MPU Meeting Thursday 27th September 2018

Inventory

IS appears to have better data on HP computers than we have. Alastair plans to speak to someone in IS to find out why.

Stephen added a clientreport module which checks for user crontabs in /var/spool/cron. Nothing alarming was found. However, this made us realise that we could do with a report on crontab files owned by people who have left.

Stephen has enhanced the updaterpms late updates report. Now in addition to the delay since the last successful run, it also mentions error and warning states. It's linked from https://tartarus.inf.ed.ac.uk. It will be further tweaked so that host names in the report link to their client report.

Virtual Desktop

NX has been retired. Both remote desktop servers now offer XRDP. Stephen has started writing the technical documentation for this service.

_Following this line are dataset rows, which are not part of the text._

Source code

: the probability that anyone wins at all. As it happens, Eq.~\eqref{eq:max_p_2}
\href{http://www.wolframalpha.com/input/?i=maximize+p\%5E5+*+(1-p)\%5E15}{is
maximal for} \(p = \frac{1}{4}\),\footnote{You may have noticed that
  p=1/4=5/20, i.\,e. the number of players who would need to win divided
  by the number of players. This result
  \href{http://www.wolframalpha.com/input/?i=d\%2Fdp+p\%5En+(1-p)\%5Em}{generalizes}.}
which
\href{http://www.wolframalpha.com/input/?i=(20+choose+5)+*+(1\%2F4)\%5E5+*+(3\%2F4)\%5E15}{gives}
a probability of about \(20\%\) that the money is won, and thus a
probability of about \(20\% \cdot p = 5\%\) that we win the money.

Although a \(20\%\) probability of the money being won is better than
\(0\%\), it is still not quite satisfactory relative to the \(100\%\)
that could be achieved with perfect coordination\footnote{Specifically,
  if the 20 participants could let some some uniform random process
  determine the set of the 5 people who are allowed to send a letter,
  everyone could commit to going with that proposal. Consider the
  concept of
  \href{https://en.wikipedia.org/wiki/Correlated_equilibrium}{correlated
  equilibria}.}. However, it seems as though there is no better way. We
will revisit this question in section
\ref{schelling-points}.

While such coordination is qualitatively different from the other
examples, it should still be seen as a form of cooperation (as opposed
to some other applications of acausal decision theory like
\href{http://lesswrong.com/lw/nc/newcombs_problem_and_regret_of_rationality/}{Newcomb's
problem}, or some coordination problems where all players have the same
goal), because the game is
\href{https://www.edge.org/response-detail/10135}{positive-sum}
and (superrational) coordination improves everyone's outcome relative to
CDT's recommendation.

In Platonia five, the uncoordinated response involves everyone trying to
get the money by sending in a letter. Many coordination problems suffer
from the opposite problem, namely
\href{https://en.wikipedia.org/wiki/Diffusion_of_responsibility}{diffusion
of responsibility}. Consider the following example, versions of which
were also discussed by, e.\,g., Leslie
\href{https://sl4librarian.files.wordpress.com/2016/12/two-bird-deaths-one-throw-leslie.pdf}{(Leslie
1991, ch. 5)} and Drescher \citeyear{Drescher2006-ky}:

Stephen has increased the permitted number of threads so that thread-heavy applications such as firefox can run successfully.

Some people are still getting a US keyboard layout on login.

SL7.5

It turns out that when a major R upgrade appears, every single R module has to be rebuilt - the modules in different major releases are not binary compatible. Thankfully package forge made this job far easier than it might otherwise have been - Stephen just threw the modules at it and almost all of them built automatically, over a period of twelve hours or so.

Stephen has written the final report for this project.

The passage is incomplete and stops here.